CentML / centml-python-client

Apache License 2.0
1 stars 0 forks source link

Local compile server can't send large files to client #13

Open destefy opened 9 months ago

destefy commented 9 months ago

Trying to compile xlm-roberta-xl fails. This is probably because the model is either too large for the server to unpack or too large to send over

When the server sends the compiled model to the client to download, the server side gives the following error. h11._util.LocalProtocolError: Too much data for declared Content-Length

On the client side: requests.exceptions.ChunkedEncodingError: ('Connection broken: IncompleteRead([4957798400](tel:4957798400) bytes read, 10491 more expected)', IncompleteRead([4957798400](tel:4957798400) bytes read, 10491 more expected))
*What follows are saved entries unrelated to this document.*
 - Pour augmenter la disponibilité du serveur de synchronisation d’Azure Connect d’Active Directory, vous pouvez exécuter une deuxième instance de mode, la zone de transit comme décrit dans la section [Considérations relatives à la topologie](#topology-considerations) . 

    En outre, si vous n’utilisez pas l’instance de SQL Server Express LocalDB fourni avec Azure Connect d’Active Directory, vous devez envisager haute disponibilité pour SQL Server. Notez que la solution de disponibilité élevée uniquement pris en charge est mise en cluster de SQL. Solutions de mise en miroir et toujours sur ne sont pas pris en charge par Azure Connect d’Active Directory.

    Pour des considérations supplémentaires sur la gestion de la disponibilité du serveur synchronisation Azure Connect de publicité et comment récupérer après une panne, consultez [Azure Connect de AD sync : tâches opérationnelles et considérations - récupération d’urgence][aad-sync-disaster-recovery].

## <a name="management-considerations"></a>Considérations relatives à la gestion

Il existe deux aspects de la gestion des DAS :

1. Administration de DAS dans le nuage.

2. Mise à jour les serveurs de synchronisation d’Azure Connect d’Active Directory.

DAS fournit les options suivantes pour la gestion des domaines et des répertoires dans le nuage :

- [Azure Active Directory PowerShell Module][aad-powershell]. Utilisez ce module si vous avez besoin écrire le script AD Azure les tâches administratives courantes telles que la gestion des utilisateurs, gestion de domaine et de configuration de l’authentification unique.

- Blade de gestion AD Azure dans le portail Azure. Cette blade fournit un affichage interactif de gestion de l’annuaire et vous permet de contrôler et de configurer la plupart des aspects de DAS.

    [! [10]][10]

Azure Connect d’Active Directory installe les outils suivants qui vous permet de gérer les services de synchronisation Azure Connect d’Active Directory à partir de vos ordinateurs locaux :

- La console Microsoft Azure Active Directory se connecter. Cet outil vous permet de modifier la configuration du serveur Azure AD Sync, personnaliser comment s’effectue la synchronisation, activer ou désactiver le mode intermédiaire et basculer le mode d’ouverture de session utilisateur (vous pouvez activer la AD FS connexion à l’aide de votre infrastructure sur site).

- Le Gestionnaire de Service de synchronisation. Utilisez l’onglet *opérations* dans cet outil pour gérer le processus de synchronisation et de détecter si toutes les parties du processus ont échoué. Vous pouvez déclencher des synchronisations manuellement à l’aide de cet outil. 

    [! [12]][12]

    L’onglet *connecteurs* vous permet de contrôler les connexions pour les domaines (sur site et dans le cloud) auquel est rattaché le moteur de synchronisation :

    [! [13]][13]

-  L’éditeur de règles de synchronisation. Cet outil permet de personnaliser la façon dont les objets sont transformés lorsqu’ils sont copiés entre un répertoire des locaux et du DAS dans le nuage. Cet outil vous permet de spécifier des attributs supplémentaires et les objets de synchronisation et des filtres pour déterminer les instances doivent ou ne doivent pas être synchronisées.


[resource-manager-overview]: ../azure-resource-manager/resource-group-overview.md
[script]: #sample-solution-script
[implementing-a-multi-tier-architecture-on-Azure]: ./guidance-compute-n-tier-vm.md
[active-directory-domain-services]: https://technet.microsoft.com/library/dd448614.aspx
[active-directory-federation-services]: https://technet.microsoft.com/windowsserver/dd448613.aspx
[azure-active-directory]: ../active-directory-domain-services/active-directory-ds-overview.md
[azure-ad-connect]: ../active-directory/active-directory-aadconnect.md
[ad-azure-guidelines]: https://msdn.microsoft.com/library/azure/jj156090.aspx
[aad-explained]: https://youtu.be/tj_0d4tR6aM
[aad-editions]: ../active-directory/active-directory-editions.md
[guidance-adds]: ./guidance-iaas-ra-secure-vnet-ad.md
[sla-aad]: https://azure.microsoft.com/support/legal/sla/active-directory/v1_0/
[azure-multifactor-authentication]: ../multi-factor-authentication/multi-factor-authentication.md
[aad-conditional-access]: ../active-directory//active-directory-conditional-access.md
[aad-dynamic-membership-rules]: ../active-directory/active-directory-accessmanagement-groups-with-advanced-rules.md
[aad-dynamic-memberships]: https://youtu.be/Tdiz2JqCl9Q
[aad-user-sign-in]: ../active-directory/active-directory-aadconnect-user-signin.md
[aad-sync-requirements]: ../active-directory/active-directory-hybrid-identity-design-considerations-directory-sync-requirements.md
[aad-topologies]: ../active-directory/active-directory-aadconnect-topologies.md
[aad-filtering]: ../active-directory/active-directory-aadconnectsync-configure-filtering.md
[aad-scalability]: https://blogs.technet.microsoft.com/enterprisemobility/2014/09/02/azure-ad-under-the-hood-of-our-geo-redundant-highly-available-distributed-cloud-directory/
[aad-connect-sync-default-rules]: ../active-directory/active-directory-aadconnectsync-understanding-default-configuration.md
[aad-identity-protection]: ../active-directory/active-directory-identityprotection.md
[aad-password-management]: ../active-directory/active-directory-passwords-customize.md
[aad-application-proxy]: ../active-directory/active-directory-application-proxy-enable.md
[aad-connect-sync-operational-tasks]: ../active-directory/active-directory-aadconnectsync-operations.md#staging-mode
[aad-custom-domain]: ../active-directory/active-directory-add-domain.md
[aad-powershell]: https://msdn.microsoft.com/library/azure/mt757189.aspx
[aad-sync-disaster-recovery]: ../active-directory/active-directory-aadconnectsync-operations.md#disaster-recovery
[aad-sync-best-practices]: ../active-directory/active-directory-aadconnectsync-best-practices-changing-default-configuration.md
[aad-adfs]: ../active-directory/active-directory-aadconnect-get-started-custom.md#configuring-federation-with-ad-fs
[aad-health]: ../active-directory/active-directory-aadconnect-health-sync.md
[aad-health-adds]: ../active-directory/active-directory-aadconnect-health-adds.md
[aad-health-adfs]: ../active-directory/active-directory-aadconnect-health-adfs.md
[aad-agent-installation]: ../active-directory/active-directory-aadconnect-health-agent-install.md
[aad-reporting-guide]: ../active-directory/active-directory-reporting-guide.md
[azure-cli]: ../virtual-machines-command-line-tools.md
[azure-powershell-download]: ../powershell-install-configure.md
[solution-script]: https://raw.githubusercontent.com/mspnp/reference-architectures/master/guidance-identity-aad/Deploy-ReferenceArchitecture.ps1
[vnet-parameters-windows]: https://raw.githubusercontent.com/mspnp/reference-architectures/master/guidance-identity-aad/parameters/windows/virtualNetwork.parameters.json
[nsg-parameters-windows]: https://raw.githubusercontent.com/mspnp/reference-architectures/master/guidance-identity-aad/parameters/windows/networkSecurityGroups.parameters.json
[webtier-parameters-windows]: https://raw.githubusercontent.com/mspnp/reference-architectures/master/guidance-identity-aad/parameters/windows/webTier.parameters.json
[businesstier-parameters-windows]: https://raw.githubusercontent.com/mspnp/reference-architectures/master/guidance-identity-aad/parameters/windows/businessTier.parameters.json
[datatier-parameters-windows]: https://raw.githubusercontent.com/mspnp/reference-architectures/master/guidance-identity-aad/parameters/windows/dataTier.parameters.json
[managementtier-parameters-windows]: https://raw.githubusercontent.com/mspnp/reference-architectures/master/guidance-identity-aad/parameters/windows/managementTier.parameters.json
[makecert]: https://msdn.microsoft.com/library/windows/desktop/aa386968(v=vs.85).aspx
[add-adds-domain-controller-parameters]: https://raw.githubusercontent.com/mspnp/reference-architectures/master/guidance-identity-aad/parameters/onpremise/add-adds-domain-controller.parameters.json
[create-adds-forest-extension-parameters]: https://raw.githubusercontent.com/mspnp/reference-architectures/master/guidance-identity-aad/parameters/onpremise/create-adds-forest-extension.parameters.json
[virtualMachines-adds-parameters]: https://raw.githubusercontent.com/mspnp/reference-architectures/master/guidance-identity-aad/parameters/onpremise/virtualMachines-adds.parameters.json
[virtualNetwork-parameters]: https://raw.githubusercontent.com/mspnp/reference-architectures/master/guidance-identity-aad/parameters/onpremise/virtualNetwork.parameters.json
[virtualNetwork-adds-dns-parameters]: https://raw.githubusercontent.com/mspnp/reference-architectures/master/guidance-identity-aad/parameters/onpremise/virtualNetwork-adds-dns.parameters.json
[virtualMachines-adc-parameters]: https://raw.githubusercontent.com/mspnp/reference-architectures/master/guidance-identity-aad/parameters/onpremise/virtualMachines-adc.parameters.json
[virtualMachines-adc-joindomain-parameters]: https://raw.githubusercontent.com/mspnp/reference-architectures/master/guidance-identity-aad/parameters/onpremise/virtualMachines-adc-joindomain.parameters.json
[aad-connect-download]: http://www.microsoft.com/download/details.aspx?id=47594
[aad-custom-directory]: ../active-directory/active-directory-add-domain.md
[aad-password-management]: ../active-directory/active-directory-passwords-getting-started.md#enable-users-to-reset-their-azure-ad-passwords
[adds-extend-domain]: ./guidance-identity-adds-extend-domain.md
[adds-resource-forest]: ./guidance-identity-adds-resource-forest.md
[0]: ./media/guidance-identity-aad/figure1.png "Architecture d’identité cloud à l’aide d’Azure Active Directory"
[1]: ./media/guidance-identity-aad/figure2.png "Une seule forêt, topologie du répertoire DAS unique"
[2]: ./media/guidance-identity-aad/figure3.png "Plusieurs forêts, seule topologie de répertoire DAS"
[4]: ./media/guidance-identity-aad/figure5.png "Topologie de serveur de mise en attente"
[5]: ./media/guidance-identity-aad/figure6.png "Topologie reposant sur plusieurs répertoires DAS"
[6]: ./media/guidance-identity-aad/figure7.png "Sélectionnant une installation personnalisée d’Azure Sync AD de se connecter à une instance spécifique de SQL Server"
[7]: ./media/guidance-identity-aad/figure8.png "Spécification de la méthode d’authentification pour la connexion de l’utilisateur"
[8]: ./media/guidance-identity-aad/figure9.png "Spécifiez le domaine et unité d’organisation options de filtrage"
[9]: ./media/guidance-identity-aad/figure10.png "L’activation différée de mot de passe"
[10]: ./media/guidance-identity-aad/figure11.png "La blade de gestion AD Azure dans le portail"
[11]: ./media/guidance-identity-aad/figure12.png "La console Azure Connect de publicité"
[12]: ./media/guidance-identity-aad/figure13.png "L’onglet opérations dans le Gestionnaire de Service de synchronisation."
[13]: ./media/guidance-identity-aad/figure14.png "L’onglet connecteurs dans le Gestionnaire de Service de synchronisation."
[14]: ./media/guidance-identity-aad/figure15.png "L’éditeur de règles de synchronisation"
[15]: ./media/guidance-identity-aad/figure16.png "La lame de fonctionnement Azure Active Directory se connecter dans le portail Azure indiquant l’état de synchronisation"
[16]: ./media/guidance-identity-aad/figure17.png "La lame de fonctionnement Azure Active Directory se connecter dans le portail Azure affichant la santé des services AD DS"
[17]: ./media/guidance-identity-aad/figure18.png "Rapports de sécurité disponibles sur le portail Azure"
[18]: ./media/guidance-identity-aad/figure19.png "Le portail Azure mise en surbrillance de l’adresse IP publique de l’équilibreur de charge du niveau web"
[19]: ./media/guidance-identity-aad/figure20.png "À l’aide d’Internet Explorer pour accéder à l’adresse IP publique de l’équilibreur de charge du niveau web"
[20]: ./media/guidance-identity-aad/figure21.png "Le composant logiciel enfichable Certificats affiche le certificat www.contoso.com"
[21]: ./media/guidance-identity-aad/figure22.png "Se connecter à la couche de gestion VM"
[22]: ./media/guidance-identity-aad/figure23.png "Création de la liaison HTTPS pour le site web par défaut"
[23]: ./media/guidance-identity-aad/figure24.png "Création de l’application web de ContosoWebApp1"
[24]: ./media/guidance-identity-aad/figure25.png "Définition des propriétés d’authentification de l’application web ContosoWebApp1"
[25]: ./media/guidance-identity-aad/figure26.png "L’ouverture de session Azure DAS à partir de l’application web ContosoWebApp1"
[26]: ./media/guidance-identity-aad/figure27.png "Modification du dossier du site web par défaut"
┆Issue is synchronized with this Notion page by Unito

destefy commented 9 months ago

Even after implementing GZip HTTP compression, when the server tries to load the compiled model it gives: MemoryError: Can not allocate 50 MiB from cuda:0 device. Status of cuda:0 memory pool Allocated: 7596 MiB Peak: 7596 MiB Reserved: 0 Bytes Active: 7596 MiB

destefy commented 9 months ago

At it's core this seems to be an issue with FastAPI imposing a size restriction on files send (HTTP has no such restriction). We can get around this for now for the xlm-roberta-xl case with compression, but it may come up again with an even larger model.

A better solution would be to send the compiled graph from server to client in chunks. With larger models it's possible there is also this problem when sending from client to server.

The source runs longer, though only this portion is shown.